Abstract
The intersection of human creativity and machine translation presents distinctive challenges
in metaphor translation within comic books. While extant research has explored various
aspects of translation studies, the cognitive processes and quality outcomes specific to
metaphor translation in multimodal contexts, particularly in Korean manhwa, remain
insufficiently investigated.
This study examines the cognitive dimensions and quality outcomes of metaphor translation
in comic books, comparing traditional human translation with machine translation (MT)
post-editing approaches. The study aims to elucidate the relationship between translation
methodologies, cognitive load, process dynamics, and output quality in the treatment of
metaphorical content within comics.
The methodological framework employed a mixed-methods approach, utilizing
screenrecording software (FlashBack Express) and keystroke logging (Translog-II) to capture
translation processes under two conditions: traditional translation and MT post-editing. The
study recruited professional comic book translators with English as their native language for
Korean-to-English translation. The source material comprised selected sections (1,852
words) from the comic book "꼴 1. 얼굴을 보고 마음을 읽는다" (Appearance 1. Reading a
mind by looking at a person's facial features).

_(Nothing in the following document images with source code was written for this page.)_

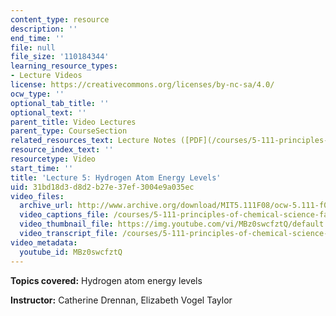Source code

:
 ```yaml
---
content_type: resource
description: ''
end_time: ''
file: null
file_size: '110184344'
learning_resource_types:
- Lecture Videos
license: https://creativecommons.org/licenses/by-nc-sa/4.0/
ocw_type: ''
optional_tab_title: ''
optional_text: ''
parent_title: Video Lectures
parent_type: CourseSection
related_resources_text: Lecture Notes ([PDF](/courses/5-111-principles-of-chemical-science-fall-2008/resources/lecnotes05))
resource_index_text: ''
resourcetype: Video
start_time: ''
title: 'Lecture 5: Hydrogen Atom Energy Levels'
uid: 31bd18d3-d8d2-b27e-37ef-3004e9a035ec
video_files:
  archive_url: http://www.archive.org/download/MIT5.111F08/ocw-5.111-f08-lec05_300k.mp4
  video_captions_file: /courses/5-111-principles-of-chemical-science-fall-2008/932f8e5a3ba757ea85dfc167569a98c7_MBz0swcfztQ.vtt
  video_thumbnail_file: https://img.youtube.com/vi/MBz0swcfztQ/default.jpg
  video_transcript_file: /courses/5-111-principles-of-chemical-science-fall-2008/5c2abc3a653a7e117b91dda64f727d70_MBz0swcfztQ.pdf
video_metadata:
  youtube_id: MBz0swcfztQ
---
```


**Topics covered:** Hydrogen atom energy levels

**Instructor:** Catherine Drennan, Elizabeth Vogel Taylor

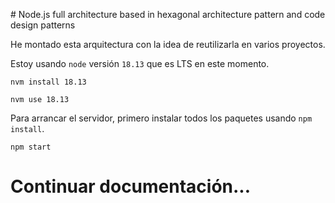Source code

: # Node.js full architecture based in hexagonal architecture pattern and code design patterns

He montado esta arquitectura con la idea de reutilizarla en varios proyectos. 

Estoy usando `node` versión `18.13` que es LTS en este momento.

```
nvm install 18.13
```

```
nvm use 18.13
```

Para arrancar el servidor, primero instalar todos los paquetes usando `npm install`.

```
npm start
```

# Continuar documentación...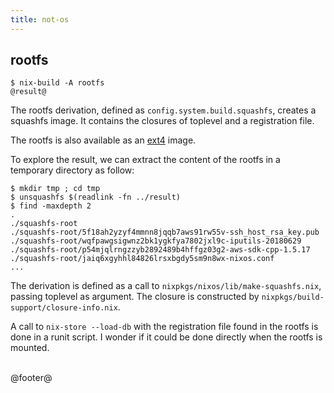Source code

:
 ```yaml
---
title: not-os
---
```


## rootfs

```
$ nix-build -A rootfs
@result@
```

The rootfs derivation, defined as `config.system.build.squashfs`, creates a
squashfs image. It contains the closures of toplevel and a registration file.

The rootfs is also available as an [ext4](ext4.html) image.

To explore the result, we can extract the content of the rootfs in a temporary
directory as follow:

```
$ mkdir tmp ; cd tmp
$ unsquashfs $(readlink -fn ../result)
$ find -maxdepth 2
.
./squashfs-root
./squashfs-root/5f18ah2yzyf4mmnn8jqqb7aws91rw55v-ssh_host_rsa_key.pub
./squashfs-root/wqfpawgsigwnz2bk1ygkfya7802jxl9c-iputils-20180629
./squashfs-root/p54mjqlrngzzyb2892489b4hffgz03g2-aws-sdk-cpp-1.5.17
./squashfs-root/jaiq6xgyhhl84826lrsxbgdy5sm9n8wx-nixos.conf
...
```

The derivation is defined as a call to `nixpkgs/nixos/lib/make-squashfs.nix`,
passing toplevel as argument. The closure is constructed by
`nixpkgs/build-support/closure-info.nix`.

A call to `nix-store --load-db` with the registration file found in the rootfs
is done in a runit script. I wonder if it could be done directly when the
rootfs is mounted.


<br />
@footer@
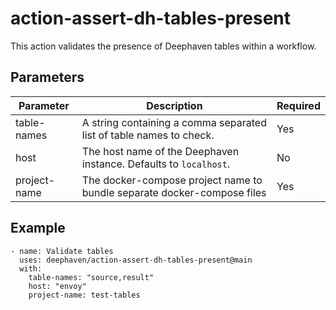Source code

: # action-assert-dh-tables-present

This action validates the presence of Deephaven tables within a workflow.

## Parameters

| Parameter | Description | Required |
|--|--|--|
| table-names | A string containing a comma separated list of table names to check. | Yes |
| host | The host name of the Deephaven instance. Defaults to `localhost`. | No |
| project-name | The docker-compose project name to bundle separate docker-compose files | Yes |

## Example

```
- name: Validate tables
  uses: deephaven/action-assert-dh-tables-present@main
  with:
    table-names: "source,result"
    host: "envoy"
    project-name: test-tables
```
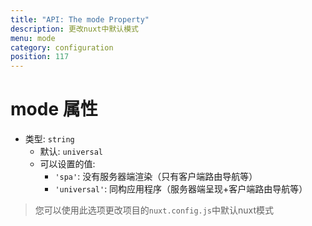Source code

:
 ```yaml
---
title: "API: The mode Property"
description: 更改nuxt中默认模式
menu: mode
category: configuration
position: 117
---
```


# mode 属性
- 类型: `string`
  - 默认: `universal`
  - 可以设置的值:
    - `'spa'`: 没有服务器端渲染（只有客户端路由导航等）
    - `'universal'`: 同构应用程序（服务器端呈现+客户端路由导航等）

> 您可以使用此选项更改项目的`nuxt.config.js`中默认nuxt模式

Cognitive effort was quantified through pause analysis, derived from screen-recording and
keystroke logging data. Translation quality was evaluated by comic book reviewers using the
DQF-MQM Error Typology framework. The findings revealed that post-editors demonstrated
significantly shorter pause times compared to translators when processing metaphorical
segments, representing approximately a 40-50% reduction in cognitive effort. Post-editors
also achieved markedly higher productivity rates in terms of keystrokes per minute. Quality
assessment demonstrated that post-edited translations achieved higher median RC scores
compared to traditional translations, with post-edited content showing substantially fewer
accuracy errors. Particularly notable was the superior handling of cultural-specific
metaphors in post-edited versions compared to manual translations. The findings challenge
previous assumptions about machine translation limitations, suggesting that post-editing
can enhance rather than compromise translation quality, even in complex, culturally rich
contexts like comic book translation.
This research constitutes the first systematic examination of metaphor translation processes
in comic books utilizing MT post-editing, contributing to the convergence of cognitive
translation studies and multimodal translation. The findings advance our understanding of
technology's role in creative translation contexts and offer implications for both theoretical
frameworks and professional practice.